[[ Extracted records, beginning ]]
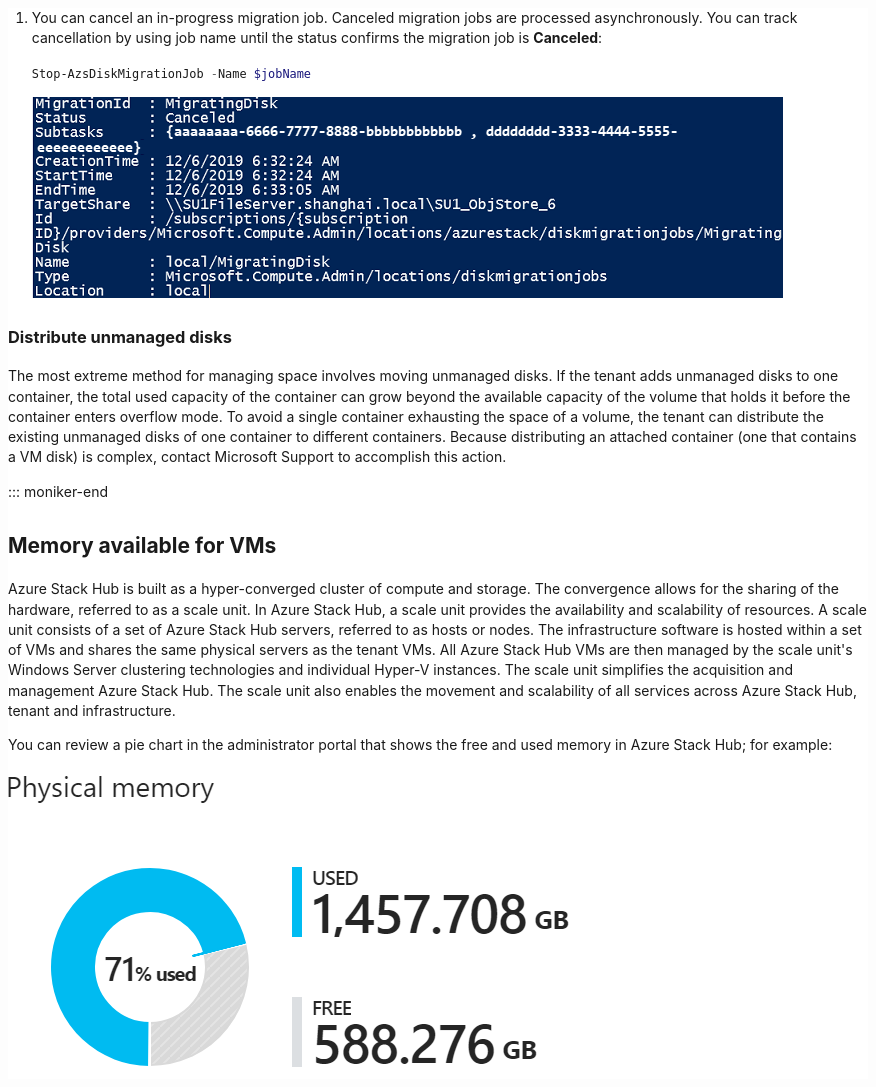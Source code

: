 1. You can cancel an in-progress migration job. Canceled migration jobs are processed asynchronously. You can track cancellation by using job name until the status confirms the migration job is **Canceled**:

   ```powershell
   Stop-AzsDiskMigrationJob -Name $jobName
   ```

   ![Example: Canceled status](media/azure-stack-manage-storage-shares/diskmigrationstop.png)

### Distribute unmanaged disks

The most extreme method for managing space involves moving unmanaged disks. If the tenant adds unmanaged disks to one container, the total used capacity of the container can grow beyond the available capacity of the volume that holds it before the container enters overflow mode. To avoid a single container exhausting the space of a volume, the tenant can distribute the existing unmanaged disks of one container to different containers. Because distributing an attached container (one that contains a VM disk) is complex, contact Microsoft Support to accomplish this action.

::: moniker-end

## Memory available for VMs

Azure Stack Hub is built as a hyper-converged cluster of compute and storage. The convergence allows for the sharing of the hardware, referred to as a scale unit. In Azure Stack Hub, a scale unit provides the availability and scalability of resources. A scale unit consists of a set of Azure Stack Hub servers, referred to as hosts or nodes. The infrastructure software is hosted within a set of VMs and shares the same physical servers as the tenant VMs. All Azure Stack Hub VMs are then managed by the scale unit's Windows Server clustering technologies and individual Hyper-V instances. The scale unit simplifies the acquisition and management Azure Stack Hub. The scale unit also enables the movement and scalability of all services across Azure Stack Hub, tenant and infrastructure.

You can review a pie chart in the administrator portal that shows the free and used memory in Azure Stack Hub; for example:

![Physical memory on Azure Stack Hub.](media/azure-stack-manage-storage-shares/physical-memory-on-azure-stack-hub.png)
[[ Extracted records, end ]]
## Task prompt
Print once more, exactly, the lines that start at the top of the records above and end at the line with "## Memory available for VMs", skipping all pictures.

## Expected output
Source code

: 1. You can cancel an in-progress migration job. Canceled migration jobs are processed asynchronously. You can track cancellation by using job name until the status confirms the migration job is **Canceled**:

   ```powershell
   Stop-AzsDiskMigrationJob -Name $jobName
   ```

   ![Example: Canceled status](media/azure-stack-manage-storage-shares/diskmigrationstop.png)

### Distribute unmanaged disks

The most extreme method for managing space involves moving unmanaged disks. If the tenant adds unmanaged disks to one container, the total used capacity of the container can grow beyond the available capacity of the volume that holds it before the container enters overflow mode. To avoid a single container exhausting the space of a volume, the tenant can distribute the existing unmanaged disks of one container to different containers. Because distributing an attached container (one that contains a VM disk) is complex, contact Microsoft Support to accomplish this action.

::: moniker-end

## Memory available for VMs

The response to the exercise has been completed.